Expect Very Little from Yahoo Earnings - and Yahoo Stock - This Season (Nasdaq: YHOO)

Yahoo earningsYahoo earnings will be released this afternoon (Tuesday). But for all intents and purposes, Yahoo earnings are becoming increasingly irrelevant.

Yahoo! Inc. (Nasdaq: YHOO) stock derives almost all its value from cash holdings, its 15% stake in Alibaba, and its 2 billion shares in Yahoo! Japan. When all that is accounted for, Yahoo's core business - which boils down to an identity crisis-stricken seller of ad space in a market that has long since passed it by - is not only worthless, but a net negative.

In other words, the value of Yahoo stock is being driven down by fact that Yahoo's core business is attached to its much more lucrative cash and stock holdings.

All those holdings, based on yesterday's closing prices and exchange rates, total in at $46.8 billion. Yahoo's market cap is $37.1 billion. That means the market values Yahoo's core business at negative $9.7 billion.

To break that down even more, the stake in Alibaba Group Holding Ltd. (NYSE: BABA) accounts for $33.78 of yesterday's closing Yahoo stock price of $39.54. Yahoo! Japan accounts for $8.75. Cash holdings account for $7.36.

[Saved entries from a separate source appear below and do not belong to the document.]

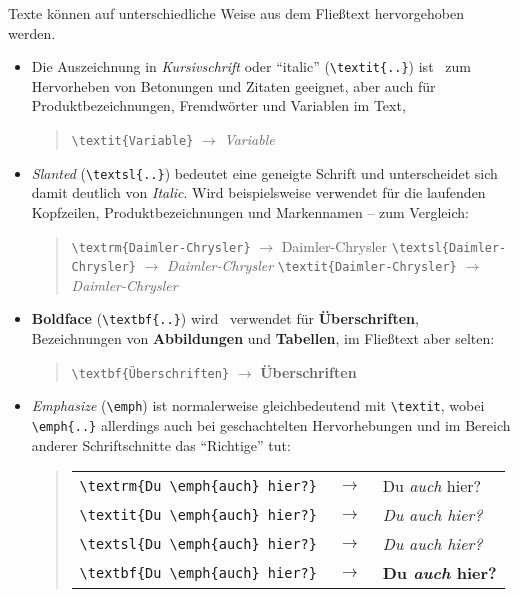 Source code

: Texte können auf unterschiedliche Weise aus dem Fließtext hervorgehoben werden.
\begin{itemize}
%
\item Die Auszeichnung in \textit{Kursivschrift} oder "`italic"' (\verb!\textit{..}!) ist \va\ zum Hervorheben von
Betonungen und Zitaten geeignet, aber auch für
Produktbezeichnungen, Fremdwörter und Variablen im Text, \zB
%
\begin{quote}
\verb!\textit{Variable}! $\rightarrow$ \textit{Variable}
\end{quote}
%
\item {\sl Slanted} %
(\verb!\textsl{..}!) bedeutet eine geneigte Schrift und
unterscheidet sich damit deutlich von \textit{Italic}. Wird
beispielsweise verwendet für die laufenden Kopfzeilen,
Produktbezeichnungen und Markennamen -- zum Vergleich:
%
\begin{quote}
\verb!\textrm{Daimler-Chrysler}! $\rightarrow$ \textrm{Daimler-Chrysler} \newline%
\verb!\textsl{Daimler-Chrysler}! $\rightarrow$ \textsl{Daimler-Chrysler} \newline%
\verb!\textit{Daimler-Chrysler}! $\rightarrow$ \textit{Daimler-Chrysler}
\end{quote}
%
\item \textbf{Boldface} (\verb!\textbf{..}!) wird \ia\ verwendet für 
\textbf{Überschriften}, Bezeichnungen von \textbf{Abbildungen} und 
\textbf{Tabellen}, im Fließtext aber selten:
%
\begin{quote}
\verb!\textbf{Überschriften}! $\rightarrow$ \textbf{Überschriften}
\end{quote}
%
\item \emph{Emphasize} (\verb!\emph!) %
ist normalerweise gleichbedeutend mit \verb!\textit!, wobei
\verb!\emph{..}! allerdings auch bei geschachtelten
Hervorhebungen und im Bereich anderer Schriftschnitte das
"`Richtige"' tut: 
%
\begin{quote}
\setlength{\tabcolsep}{0pt}%
\begin{tabular}{lcl}
\verb!\textrm{Du \emph{auch} hier?}! & $\;\rightarrow\;$ &
    \textrm{Du \emph{auch} hier?}
\\
\verb!\textit{Du \emph{auch} hier?}! & $\;\rightarrow\;$ &
    \textit{Du \emph{auch} hier?} 
\\
\verb!\textsl{Du \emph{auch} hier?}! & $\;\rightarrow\;$ & 
    \textsl{Du \emph{auch} hier?}
\\
\verb!\textbf{Du \emph{auch} hier?}! & $\;\rightarrow\;$ & 
    \textbf{Du \emph{auch} hier?}

\end{tabular}
\end{quote}
\end{itemize}
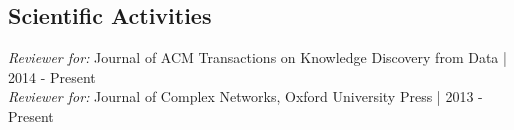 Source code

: \documentclass[letter]{res}
\begin{document}
\begin{resume}
		
		\section{Scientific Activities}
		{\sl Reviewer for:  }Journal of ACM Transactions on Knowledge Discovery from Data | 2014 - Present\\
		{\sl Reviewer for:  }Journal of Complex Networks, Oxford University Press | 2013 - Present\\
		
		
		
		
		\centerline{}
		
	\end{resume}
\end{document}
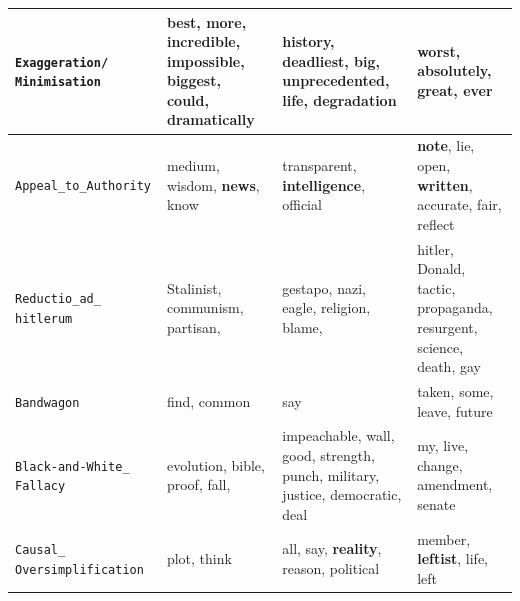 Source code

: \begin{table}[!htbp]
{\begin{tabular}{p{}|p{}|p{}|p{}}
            \hline
            \texttt{Exaggeration/ Minimisation}                      & best, more, incredible, impossible, biggest, could, dramatically              & history, deadliest, big, unprecedented, life, degradation                                                                               & worst, absolutely, great, ever                                                       \\
            \hline
            \texttt{Appeal\_to\_Authority}                           & medium, wisdom, \textbf{news}, know                                           & transparent, \textbf{intelligence}, official                                                                                            & \textbf{note}, lie, open, \textbf{written}, accurate, fair, reflect                  \\
            \hline
            \texttt{Reductio\_ad\_ hitlerum}                         & Stalinist, communism, partisan,                                               & gestapo, nazi, eagle, religion, blame,                                                                                                  & hitler, Donald, tactic, propaganda, resurgent, science, death, gay                   \\
            \hline
            \texttt{Bandwagon}                                       & find, common                                                                  & say                                                                                                                                     & taken, some, leave, future                                                           \\
            \hline
            \texttt{Black-and-White\_ Fallacy}                       & evolution, bible, proof, fall,                                                & impeachable, wall, good, strength, punch, military, justice, democratic, deal                                                           & my, live, change, amendment, senate                                                  \\
            \hline
            \texttt{Causal\_ Oversimplification}                     & plot, think                                                                   & all, say, \textbf{reality}, reason, political                                                                                           & member, \textbf{leftist}, life, left                                                 \\

\end{tabular}}
\end{table}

And Yahoo's core business: negative $10.35.

Now, obviously Yahoo's core business is not worth negative $10.53 by any true valuation metrics. It does have some value. And if it was worth $0, that is, if it was just worthless and not a net negative, then the Yahoo stock price would be $49.89.

Yahoo stock would be undervalued by 26%. But that's hardly the case.

And Yahoo earnings will likely reinforce this...

What to Expect from Yahoo Earnings

On the earnings call this afternoon, Yahoo CEO Marissa Mayer is going to talk about how promising the growth of Yahoo's core business is. She's going to mention mobile and native ads, as if Yahoo is the pioneer and innovator in either.

She's probably going to hold out Yahoo! Fantasy as an example of Yahoo's top-notch content.

All of this is going to leave shareholders unenthused.

How is Yahoo going to make selling ads against its content in mobile any more attractive and lucrative than its failing desktop ads? And with Yahoo! Fantasy, isn't that just one of many properties Yahoo is going to sell ads against? It's hard to see that driving outstanding sales growth.

And that's why Yahoo earnings are going to serve little purpose from here on out...

The reason the market values Yahoo's core business in the red is because the market isn't trading Yahoo stock with any mind of its core business. It's trading on news of its holdings.

Shareholders will be listening closely as to whether Yahoo is holding to its pledge of spinning off its Alibaba stake in Q4 2015.

They'll also be wondering if, and when, Yahoo has plans to spin off Yahoo! Japan and monetize that.

Shareholders are more concerned with seeing Yahoo gut itself, harvest the cash, and return it to shareholders through buybacks.

And as long as Yahoo earnings don't reveal plans to do that - which they obviously won't - the dial is not going to move on any developments in Yahoo's core business that Mayer tries to flaunt.

The Bottom Line: Yahoo's core business is valued at worse than worthless. Not because it is, but because the market doesn't care for it and is more interested in how Yahoo will monetize its much more lucrative holdings and return cash to shareholders. Unless you're looking to get in on Yahoo stock as a trade, given that it is somewhat undervalued right now, you should stay away from this stock. Yahoo earnings today will further reveal that Mayer is willfully ignoring what value the market is putting on her efforts.